Stored records:

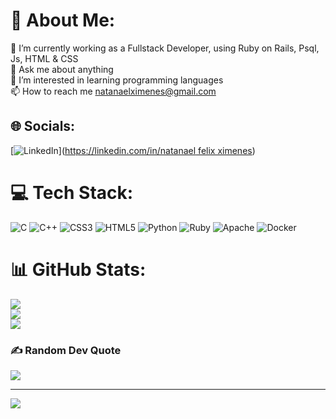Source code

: # 💫 About Me:
🌱 I’m currently working as a Fullstack Developer, using Ruby on Rails, Psql, Js, HTML & CSS<br>💬 Ask me about anything<br>👀 I’m interested in learning programming languages<br>📫 How to reach me natanaelximenes@gmail.com


## 🌐 Socials:
[![LinkedIn](https://img.shields.io/badge/LinkedIn-%230077B5.svg?logo=linkedin&logoColor=white)]([https://linkedin.com/in/natanael felix ximenes](https://www.linkedin.com/in/natanael-felix-ximenes-8a0835209/)) 

# 💻 Tech Stack:
![C](https://img.shields.io/badge/c-%2300599C.svg?style=for-the-badge&logo=c&logoColor=white) ![C++](https://img.shields.io/badge/c++-%2300599C.svg?style=for-the-badge&logo=c%2B%2B&logoColor=white) ![CSS3](https://img.shields.io/badge/css3-%231572B6.svg?style=for-the-badge&logo=css3&logoColor=white) ![HTML5](https://img.shields.io/badge/html5-%23E34F26.svg?style=for-the-badge&logo=html5&logoColor=white) ![Python](https://img.shields.io/badge/python-3670A0?style=for-the-badge&logo=python&logoColor=ffdd54) ![Ruby](https://img.shields.io/badge/ruby-%23CC342D.svg?style=for-the-badge&logo=ruby&logoColor=white) ![Apache](https://img.shields.io/badge/apache-%23D42029.svg?style=for-the-badge&logo=apache&logoColor=white) ![Docker](https://img.shields.io/badge/docker-%230db7ed.svg?style=for-the-badge&logo=docker&logoColor=white)
# 📊 GitHub Stats:
![](https://github-readme-stats.vercel.app/api?username=Natanaelfelixx&theme=dark&hide_border=false&include_all_commits=false&count_private=false)<br/>
![](https://github-readme-streak-stats.herokuapp.com/?user=Natanaelfelixx&theme=dark&hide_border=false)<br/>
![](https://github-readme-stats.vercel.app/api/top-langs/?username=Natanaelfelixx&theme=dark&hide_border=false&include_all_commits=false&count_private=false&layout=compact)

### ✍️ Random Dev Quote
![](https://quotes-github-readme.vercel.app/api?type=horizontal&theme=radical)

---
[![](https://visitcount.itsvg.in/api?id=Natanaelfelixx&icon=0&color=0)](https://visitcount.itsvg.in)

<!-- Proudly created with GPRM ( https://gprm.itsvg.in ) -->

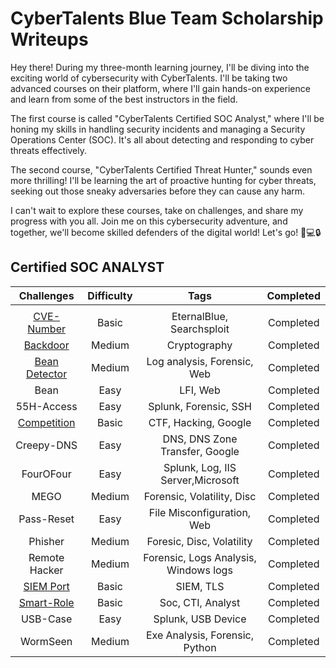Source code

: # CyberTalents Blue Team Scholarship Writeups

Hey there! During my three-month learning journey, I'll be diving into the exciting world of cybersecurity with CyberTalents. I'll be taking two advanced courses on their platform, where I'll gain hands-on experience and learn from some of the best instructors in the field.

The first course is called "CyberTalents Certified SOC Analyst," where I'll be honing my skills in handling security incidents and managing a Security Operations Center (SOC). It's all about detecting and responding to cyber threats effectively.

The second course, "CyberTalents Certified Threat Hunter," sounds even more thrilling! I'll be learning the art of proactive hunting for cyber threats, seeking out those sneaky adversaries before they can cause any harm.

I can't wait to explore these courses, take on challenges, and share my progress with you all. Join me on this cybersecurity adventure, and together, we'll become skilled defenders of the digital world! Let's go! 🚀💻🔒




## Certified SOC ANALYST

| Challenges | Difficulty |                                                Tags                                                | Completed |
|:-------------:|:----------:|:--------------------------------------------------------------------------------------------------:|:---------:|
|               |            |                                                                                                    |           |
|     [CVE-Number](./Soc-analyst/CVE-Number/Readme.md)      |    Basic    |                                       EternalBlue, Searchsploit                                       | Completed |
|   [Backdoor](./Soc-analyst/Backdoor/Readme.md)   |   Medium   |                                            Cryptography                                            |        Completed   |
|    [Bean Detector](./Soc-analyst/Bean-Detector/Readme.md)    |    Medium    |                                 Log analysis, Forensic, Web                               | Completed |
|     Bean    |    Easy    |                                     LFI, Web                                     | Completed |
|    55H-Access    |    Easy    |                              Splunk, Forensic, SSH                             |  Completed|
|      [Competition](./Soc-analyst/Competition/Readme.md)     |    Basic    |                                 CTF, Hacking, Google                                  | Completed |
|     Creepy-DNS    |   Easy   |                               DNS, DNS Zone Transfer, Google                              |      Completed     |
|    FourOFour    |   Easy   |                                   Splunk,  Log, IIS Server,Microsoft                                   |      Completed     |
|     MEGO     |    Medium    |                                       Forensic, Volatility, Disc                                      | Completed |
|   Pass-Reset  |   Easy   |                                     File Misconfiguration, Web                                     |       Completed    |
|    Phisher    |    Medium    |                                     Foresic, Disc, Volatility                                     |        Completed   |
|      Remote Hacker     |   Medium   |                           Forensic, Logs Analysis, Windows logs                          |   Completed        |
|   [SIEM Port](./Soc-analyst/SIEM-Port/Readme.md)   |    Basic    |                                        SIEM, TLS                                       | Completed |
|     [Smart-Role](./Soc-analyst/Smart-Role/Readme.md)    |   Basic   |                                 Soc, CTI, Analyst                                 |         Completed  |
|     USB-Case    |    Easy    |                                   Splunk, USB Device                                   | Completed          |
|  WormSeen |   Medium   |                                     Exe Analysis, Forensic, Python                                    |       Completed    |
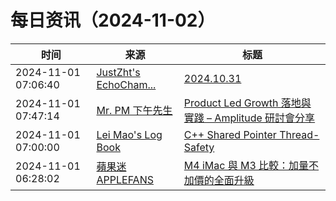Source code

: ﻿# 每日资讯（2024-11-02）

|时间|来源|标题|
|---|---|---|
|2024-11-01 07:06:40|[JustZht's EchoCham...](https://www.justzht.com/rss/)|[2024.10.31](https://www.justzht.com/2024-10-31/)|
|2024-11-01 07:47:14|[Mr. PM 下午先生](http://mrpm.cc/?feed=rss2)|[Product Led Growth 落地與實踐 – Amplitude 研討會分享](https://mrpm.cc/?p=1692)|
|2024-11-01 07:00:00|[Lei Mao's Log Book](https://leimao.github.io/atom.xml)|[C++ Shared Pointer Thread-Safety](https://leimao.github.io/blog/CPP-Shared-Ptr-Thread-Safety/)|
|2024-11-01 06:28:02|[蘋果迷 APPLEFANS](https://applefans.today/feed/)|[M4 iMac 與 M3 比較：加量不加價的全面升級](https://applefans.today/2024-11-imac-m4-vs-m3-compared/)|
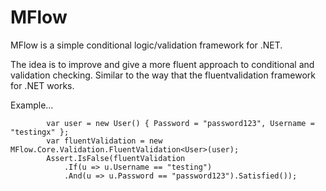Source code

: MFlow
=====

MFlow is a simple conditional logic/validation framework for .NET. 

The idea is to improve and give a more fluent approach to conditional and validation checking. Similar to the way that the fluentvalidation framework for .NET works. 

Example...

            var user = new User() { Password = "password123", Username = "testingx" };
            var fluentValidation = new MFlow.Core.Validation.FluentValidation<User>(user);
            Assert.IsFalse(fluentValidation
                .If(u => u.Username == "testing")
                .And(u => u.Password == "password123").Satisfied());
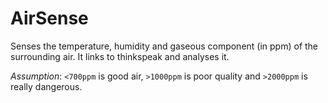 # AirSense

Senses the temperature, humidity and gaseous component (in ppm) of the surrounding air. It links to thinkspeak and analyses it.

*Assumption*: `<700ppm` is good air, `>1000ppm` is poor quality and `>2000ppm` is really dangerous.

 
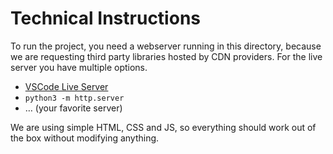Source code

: # Technical Instructions

To run the project, you need a webserver running in this directory, because we are requesting third party libraries hosted by CDN providers. For the live server you have multiple options.

- [VSCode Live Server](https://marketplace.visualstudio.com/items?itemName=ritwickdey.LiveServer)
- `python3 -m http.server`
- … (your favorite server)

We are using simple HTML, CSS and JS, so everything should work out of the box without modifying anything.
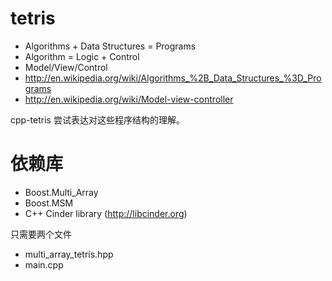 # tetris

- Algorithms + Data Structures = Programs
- Algorithm = Logic + Control
- Model/View/Control
- http://en.wikipedia.org/wiki/Algorithms_%2B_Data_Structures_%3D_Programs
- http://en.wikipedia.org/wiki/Model-view-controller

cpp-tetris 尝试表达对这些程序结构的理解。

依赖库
=============
- Boost.Multi_Array
- Boost.MSM
- C++ Cinder library (http://libcinder.org)

只需要两个文件
- multi_array_tetris.hpp
- main.cpp

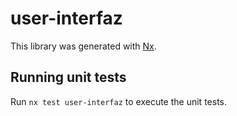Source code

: # user-interfaz

This library was generated with [Nx](https://nx.dev).

## Running unit tests

Run `nx test user-interfaz` to execute the unit tests.
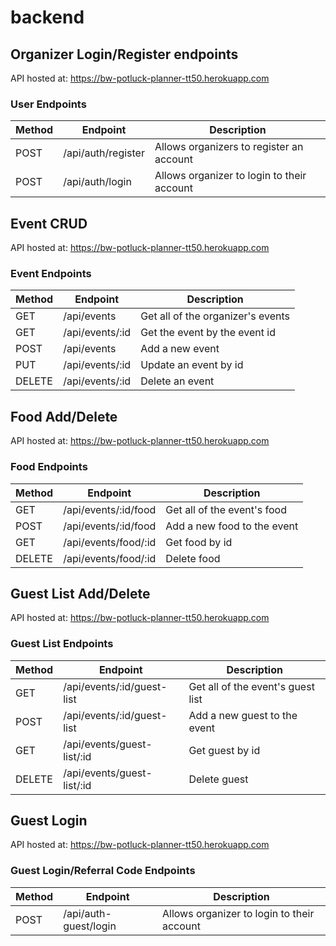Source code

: # backend

Organizer Login/Register endpoints
----------------------------------
API hosted at: https://bw-potluck-planner-tt50.herokuapp.com
### User Endpoints 
| Method | Endpoint           | Description                                 |
| ------ | ------------------ | --------------------------------------------|
| POST   | /api/auth/register | Allows organizers to register an account    |
| POST   | /api/auth/login    | Allows organizer to login to their account  |

Event CRUD
------------------------
API hosted at: https://bw-potluck-planner-tt50.herokuapp.com
### Event Endpoints 
| Method | Endpoint           | Description                                 |
| ------ | ------------------ | --------------------------------------------|
| GET    | /api/events        | Get all of the organizer's events           |
| GET    | /api/events/:id    | Get the event by the event id               |
| POST   | /api/events        | Add a new event                             |
| PUT    | /api/events/:id    | Update an event by id                       |
| DELETE | /api/events/:id    | Delete an event                             |

Food Add/Delete
------------------------
API hosted at: https://bw-potluck-planner-tt50.herokuapp.com
### Food Endpoints 
| Method | Endpoint               | Description                                 |
| ------ | ---------------------- | --------------------------------------------|
| GET    | /api/events/:id/food   | Get all of the event's food                 |
| POST   | /api/events/:id/food   | Add a new food to the event                 |
| GET    | /api/events/food/:id   | Get food by id                              |
| DELETE | /api/events/food/:id   | Delete food                                 |

Guest List Add/Delete
------------------------
API hosted at: https://bw-potluck-planner-tt50.herokuapp.com
### Guest List Endpoints 
| Method | Endpoint                     | Description                                 |
| ------ | ---------------------------  | --------------------------------------------|
| GET    | /api/events/:id/guest-list   | Get all of the event's guest list           |
| POST   | /api/events/:id/guest-list   | Add a new guest to the event                |
| GET    | /api/events/guest-list/:id   | Get guest by id                             |
| DELETE | /api/events/guest-list/:id   | Delete guest                                |

Guest Login 
----------------------------------
API hosted at: https://bw-potluck-planner-tt50.herokuapp.com
### Guest Login/Referral Code Endpoints 
| Method | Endpoint              | Description                                 |
| ------ | --------------------- | --------------------------------------------|
| POST   | /api/auth-guest/login | Allows organizer to login to their account  |
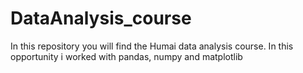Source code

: # DataAnalysis_course
In this repository you will find the Humai data analysis course.
In this opportunity i worked with pandas, numpy and matplotlib

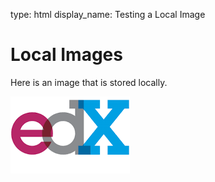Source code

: type: html
display_name: Testing a Local Image

# Local Images

Here is an image that is stored locally.

![This is the alt text.](edx_image.png "A test image.")
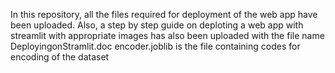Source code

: In this repository, all the files required for deployment of the web app have been uploaded. 
Also, a step by step guide on deploting a web app with streamlit with appropriate images has also been uploaded with the file name DeployingonStramlit.doc
encoder.joblib is the file containing codes for encoding of the dataset
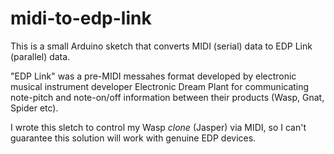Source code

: # midi-to-edp-link

This is a small Arduino sketch that converts MIDI (serial) data to EDP Link (parallel) data.

"EDP Link" was a pre-MIDI messahes format developed by electronic musical instrument developer Electronic Dream Plant
for communicating note-pitch and note-on/off information between their products (Wasp, Gnat, Spider etc).

I wrote this sletch to control my Wasp *clone* (Jasper) via MIDI, so I can't guarantee this solution will work with genuine EDP devices. 
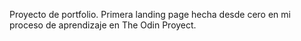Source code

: Proyecto de portfolio.
Primera landing page hecha desde cero en mi proceso de aprendizaje en The Odin Proyect.
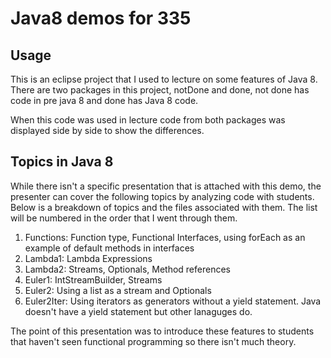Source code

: # Java8 demos for 335
## Usage
This is an eclipse project that I used to lecture on some features of Java 8. There are two packages in this project, notDone and done, not done has code in pre java 8 and done has Java 8 code.

When this code was used in lecture code from both packages was displayed side by side to show the differences.

## Topics in Java 8
While there isn't a specific presentation that is attached with this demo, the presenter can cover the following topics by analyzing code with students. Below is a breakdown of topics and the files associated with them. The list will be numbered in the order that I went through them.

1. Functions: Function type, Functional Interfaces, using forEach as an example of default methods in interfaces
2. Lambda1: Lambda Expressions
3. Lambda2: Streams, Optionals, Method references
4. Euler1: IntStreamBuilder, Streams
5. Euler2: Using a list as a stream and Optionals
6. Euler2Iter: Using iterators as generators without a yield statement. Java doesn't have a yield statement but other lanaguges do.

The point of this presentation was to introduce these features to students that haven't seen functional programming so there isn't much theory.

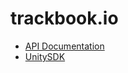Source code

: # trackbook.io

* [API Documentation](trackbook/README.md)
* [UnitySDK](https://github.com/lexscite/TrackbookSDK-Unity)
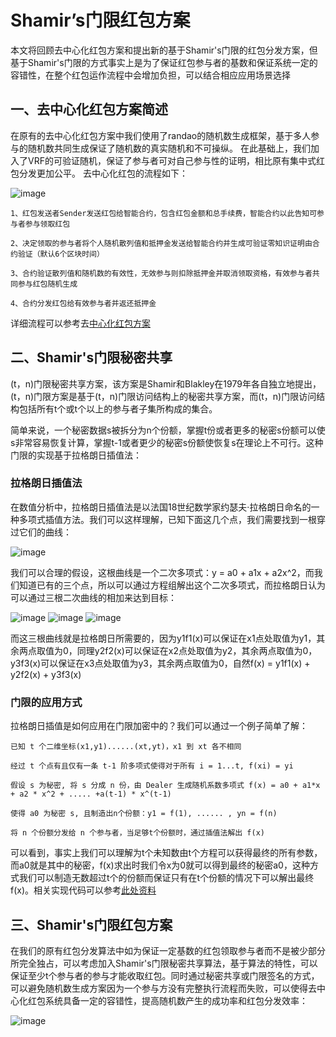 # Shamir’s门限红包方案

本文将回顾去中心化红包方案和提出新的基于Shamir's门限的红包分发方案，但基于Shamir's门限的方式事实上是为了保证红包参与者的基数和保证系统一定的容错性，在整个红包运作流程中会增加负担，可以结合相应应用场景选择

## 一、去中心化红包方案简述

在原有的去中心化红包方案中我们使用了randao的随机数生成框架，基于多人参与的随机数共同生成保证了随机数的真实随机和不可操纵。
在此基础上，我们加入了VRF的可验证随机，保证了参与者可对自己参与性的证明，相比原有集中式红包分发更加公平。
去中心化红包的流程如下：

![image](https://github.com/Han-sx/Random-number-generator/blob/main/image/random.png)

    1、红包发送者Sender发送红包给智能合约，包含红包金额和总手续费，智能合约以此告知可参与者参与领取红包
    
    2、决定领取的参与者将个人随机散列值和抵押金发送给智能合约并生成可验证零知识证明由合约验证（默认6个区块时间）
    
    3、合约验证散列值和随机数的有效性，无效参与则扣除抵押金并取消领取资格，有效参与者共同参与红包随机生成
    
    4、合约分发红包给有效参与者并返还抵押金

详细流程可以参考去[中心化红包方案](https://github.com/chainx-org/chainx-technical-archive/blob/main/The%20decentralized%20red%20envelope/%E5%8E%BB%E4%B8%AD%E5%BF%83%E5%8C%96%E7%BA%A2%E5%8C%85.pdf)

## 二、Shamir's门限秘密共享

(t，n)门限秘密共享方案，该方案是Shamir和Blakley在1979年各自独立地提出，(t，n)门限方案是基于(t，n)门限访问结构上的秘密共享方案，而(t，n)门限访问结构包括所有t个或t个以上的参与者子集所构成的集合。

简单来说，一个秘密数据s被拆分为n个份额，掌握t份或者更多的秘密s份额可以使s非常容易恢复计算，掌握t-1或者更少的秘密s份额使恢复s在理论上不可行。这种门限的实现基于拉格朗日插值法：

### 拉格朗日插值法

在数值分析中，拉格朗日插值法是以法国18世纪数学家约瑟夫·拉格朗日命名的一种多项式插值方法。我们可以这样理解，已知下面这几个点，我们需要找到一根穿过它们的曲线：

![image](https://github.com/Han-sx/Random-number-generator/blob/main/image/random_1.png)

我们可以合理的假设，这根曲线是一个二次多项式：y = a0 + a1x + a2x^2，而我们知道已有的三个点，所以可以通过方程组解出这个二次多项式，而拉格朗日认为可以通过三根二次曲线的相加来达到目标：

![image](https://github.com/Han-sx/Random-number-generator/blob/main/image/random_2.png)
![image](https://github.com/Han-sx/Random-number-generator/blob/main/image/random_3.png)
![image](https://github.com/Han-sx/Random-number-generator/blob/main/image/random_4.png)

而这三根曲线就是拉格朗日所需要的，因为y1f1(x)可以保证在x1点处取值为y1，其余两点取值为0，同理y2f2(x)可以保证在x2点处取值为y2，其余两点取值为0，y3f3(x)可以保证在x3点处取值为y3，其余两点取值为0，自然f(x) = y1f1(x) + y2f2(x) + y3f3(x)

### 门限的应用方式

拉格朗日插值是如何应用在门限加密中的？我们可以通过一个例子简单了解：

    已知 t 个二维坐标(x1,y1)......(xt,yt)，x1 到 xt 各不相同
    
    经过 t 个点有且仅有一条 t-1 阶多项式使得对于所有 i = 1...t, f(xi) = yi
    
    假设 s 为秘密, 将 s 分成 n 份，由 Dealer 生成随机系数多项式 f(x) = a0 + a1*x + a2 * x^2 + ..... +a(t-1) * x^(t-1)
    
    使得 a0 为秘密 s, 且制造出n个份额：y1 = f(1), ...... , yn = f(n)
    
    将 n 个份额分发给 n 个参与者，当足够t个份额时，通过插值法解出 f(x)

可以看到，事实上我们可以理解为t个未知数由t个方程可以获得最终的所有参数，而a0就是其中的秘密，f(x)求出时我们令x为0就可以得到最终的秘密a0，这种方式我们可以制造无数超过t个的份额而保证只有在t个份额的情况下可以解出最终f(x)。相关实现代码可以参考[此处资料](https://github.com/randao/randao)

## 三、Shamir's门限红包方案

在我们的原有红包分发算法中如为保证一定基数的红包领取参与者而不是被少部分所完全独占，可以考虑加入Shamir's门限秘密共享算法，基于算法的特性，可以保证至少t个参与者的参与才能收取红包。同时通过秘密共享或门限签名的方式，可以避免随机数生成方案因为一个参与方没有完整执行流程而失败，可以使得去中心化红包系统具备一定的容错性，提高随机数产生的成功率和红包分发效率：

![image](https://github.com/Han-sx/Random-number-generator/blob/main/image/random_5.png)
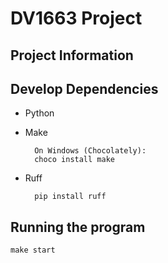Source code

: # DV1663 Project

## Project Information

## Develop Dependencies
* Python
* Make

        On Windows (Chocolately):
        choco install make
* Ruff

        pip install ruff

## Running the program
    make start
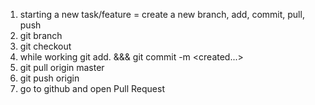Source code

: 1. starting a new task/feature = create a new branch, add, commit, pull, push
2. git branch <branchname>
3. git checkout <branchname>
3. while working git add. &&& git commit -m <created...>
4. git pull origin master
5. git push origin <branchname>
6. go to github and open Pull Request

> [Your assignment]: Make a copy of each line in the records that has the word "Google".

> [Task answer]:
|      [Competition](./Soc-analyst/Competition/Readme.md)     |    Basic    |                                 CTF, Hacking, Google                                  | Completed |
|     Creepy-DNS    |   Easy   |                               DNS, DNS Zone Transfer, Google                              |      Completed     |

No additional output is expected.